TASK DESCRIPTION =>
Report only the number of lines in the following entries where the word "pendant" occurs.

(Stored data entries)
══════════

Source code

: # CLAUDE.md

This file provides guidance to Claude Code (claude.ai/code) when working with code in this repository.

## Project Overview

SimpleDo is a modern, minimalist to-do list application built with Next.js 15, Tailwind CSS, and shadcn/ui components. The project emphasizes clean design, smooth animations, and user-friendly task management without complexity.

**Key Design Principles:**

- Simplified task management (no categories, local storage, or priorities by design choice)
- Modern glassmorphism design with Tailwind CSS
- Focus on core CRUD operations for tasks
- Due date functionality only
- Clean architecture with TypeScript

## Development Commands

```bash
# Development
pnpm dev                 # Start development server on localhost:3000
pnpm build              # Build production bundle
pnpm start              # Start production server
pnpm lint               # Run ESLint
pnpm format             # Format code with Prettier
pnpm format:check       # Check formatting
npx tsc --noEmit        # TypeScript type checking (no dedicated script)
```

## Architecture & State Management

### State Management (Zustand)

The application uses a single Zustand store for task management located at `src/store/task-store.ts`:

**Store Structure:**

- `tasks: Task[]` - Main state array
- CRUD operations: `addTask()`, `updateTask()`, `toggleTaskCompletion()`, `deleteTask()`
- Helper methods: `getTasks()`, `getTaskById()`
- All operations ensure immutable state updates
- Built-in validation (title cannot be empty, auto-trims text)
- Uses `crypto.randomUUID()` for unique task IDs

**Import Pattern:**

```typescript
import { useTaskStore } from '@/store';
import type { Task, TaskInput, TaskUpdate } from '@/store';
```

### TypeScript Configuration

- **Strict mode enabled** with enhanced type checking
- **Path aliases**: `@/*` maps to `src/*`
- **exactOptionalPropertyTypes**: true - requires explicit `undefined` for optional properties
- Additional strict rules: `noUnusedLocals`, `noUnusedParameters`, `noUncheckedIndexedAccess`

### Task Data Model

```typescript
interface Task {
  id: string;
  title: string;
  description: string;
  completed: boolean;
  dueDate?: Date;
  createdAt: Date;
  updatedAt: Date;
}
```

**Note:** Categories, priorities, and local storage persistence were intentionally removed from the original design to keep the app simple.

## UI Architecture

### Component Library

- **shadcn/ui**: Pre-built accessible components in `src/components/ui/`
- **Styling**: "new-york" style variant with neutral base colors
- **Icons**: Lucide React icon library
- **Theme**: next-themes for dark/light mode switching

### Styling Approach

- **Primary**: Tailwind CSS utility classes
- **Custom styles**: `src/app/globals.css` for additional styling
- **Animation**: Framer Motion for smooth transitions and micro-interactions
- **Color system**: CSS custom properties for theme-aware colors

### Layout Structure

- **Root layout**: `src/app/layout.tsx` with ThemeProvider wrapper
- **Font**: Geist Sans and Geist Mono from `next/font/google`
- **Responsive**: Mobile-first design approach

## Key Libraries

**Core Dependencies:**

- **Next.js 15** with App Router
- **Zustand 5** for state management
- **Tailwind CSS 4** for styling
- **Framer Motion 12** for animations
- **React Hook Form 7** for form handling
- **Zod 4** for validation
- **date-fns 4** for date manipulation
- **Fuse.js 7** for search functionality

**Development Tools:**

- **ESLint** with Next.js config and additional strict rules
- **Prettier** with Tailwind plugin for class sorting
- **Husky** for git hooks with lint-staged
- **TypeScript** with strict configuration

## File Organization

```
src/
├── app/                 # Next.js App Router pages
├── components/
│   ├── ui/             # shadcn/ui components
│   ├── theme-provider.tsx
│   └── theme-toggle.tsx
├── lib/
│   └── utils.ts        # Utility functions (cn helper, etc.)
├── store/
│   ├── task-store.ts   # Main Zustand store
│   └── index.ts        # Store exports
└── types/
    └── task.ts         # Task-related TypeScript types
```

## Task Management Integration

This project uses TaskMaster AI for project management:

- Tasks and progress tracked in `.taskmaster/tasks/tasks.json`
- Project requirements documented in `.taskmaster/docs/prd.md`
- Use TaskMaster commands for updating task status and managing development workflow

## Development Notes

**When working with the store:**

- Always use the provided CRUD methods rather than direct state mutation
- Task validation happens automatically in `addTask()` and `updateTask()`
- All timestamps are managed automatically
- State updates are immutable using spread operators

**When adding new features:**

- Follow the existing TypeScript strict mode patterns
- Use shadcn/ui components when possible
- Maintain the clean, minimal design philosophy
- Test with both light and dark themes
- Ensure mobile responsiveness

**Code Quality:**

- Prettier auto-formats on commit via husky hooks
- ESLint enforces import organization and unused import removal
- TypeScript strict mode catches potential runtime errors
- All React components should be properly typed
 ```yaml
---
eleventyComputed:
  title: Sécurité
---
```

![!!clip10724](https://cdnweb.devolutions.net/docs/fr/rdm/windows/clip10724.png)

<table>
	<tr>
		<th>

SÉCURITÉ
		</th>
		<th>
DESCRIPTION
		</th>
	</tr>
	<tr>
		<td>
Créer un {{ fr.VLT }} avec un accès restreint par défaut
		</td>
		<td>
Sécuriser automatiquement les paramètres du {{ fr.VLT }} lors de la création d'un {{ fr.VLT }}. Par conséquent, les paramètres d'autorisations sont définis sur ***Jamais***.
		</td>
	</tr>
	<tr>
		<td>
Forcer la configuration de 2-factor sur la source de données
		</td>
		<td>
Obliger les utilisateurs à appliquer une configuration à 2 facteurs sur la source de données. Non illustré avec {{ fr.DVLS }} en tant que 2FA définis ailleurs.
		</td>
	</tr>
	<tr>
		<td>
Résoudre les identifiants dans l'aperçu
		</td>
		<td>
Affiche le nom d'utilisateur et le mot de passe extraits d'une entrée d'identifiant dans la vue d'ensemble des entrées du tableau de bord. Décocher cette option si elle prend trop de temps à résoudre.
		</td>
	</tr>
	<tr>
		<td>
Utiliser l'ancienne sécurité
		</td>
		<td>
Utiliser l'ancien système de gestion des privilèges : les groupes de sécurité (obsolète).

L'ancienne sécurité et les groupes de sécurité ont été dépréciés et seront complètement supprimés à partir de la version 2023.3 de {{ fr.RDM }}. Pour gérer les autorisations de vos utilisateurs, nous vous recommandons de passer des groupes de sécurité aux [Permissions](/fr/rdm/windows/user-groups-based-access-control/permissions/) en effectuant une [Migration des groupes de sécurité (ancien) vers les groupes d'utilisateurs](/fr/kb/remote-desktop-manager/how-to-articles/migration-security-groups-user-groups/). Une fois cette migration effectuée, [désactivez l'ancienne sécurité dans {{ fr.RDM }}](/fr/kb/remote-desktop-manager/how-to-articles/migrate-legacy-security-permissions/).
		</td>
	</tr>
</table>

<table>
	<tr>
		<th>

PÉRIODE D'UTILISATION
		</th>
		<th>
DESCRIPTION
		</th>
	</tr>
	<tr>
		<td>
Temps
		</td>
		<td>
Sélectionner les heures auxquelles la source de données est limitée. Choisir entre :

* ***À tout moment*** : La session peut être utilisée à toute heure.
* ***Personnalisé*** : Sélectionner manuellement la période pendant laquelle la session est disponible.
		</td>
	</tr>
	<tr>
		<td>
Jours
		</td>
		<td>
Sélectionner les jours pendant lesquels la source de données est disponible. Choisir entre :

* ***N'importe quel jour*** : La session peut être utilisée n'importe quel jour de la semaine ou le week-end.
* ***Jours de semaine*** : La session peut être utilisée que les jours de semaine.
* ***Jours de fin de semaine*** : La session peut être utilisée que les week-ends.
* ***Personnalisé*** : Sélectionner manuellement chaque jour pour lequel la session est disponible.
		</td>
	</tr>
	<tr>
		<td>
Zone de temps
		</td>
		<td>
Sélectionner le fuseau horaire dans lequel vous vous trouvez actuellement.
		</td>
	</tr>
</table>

══════════

ANSWER TO THIS EXERCISE =>
2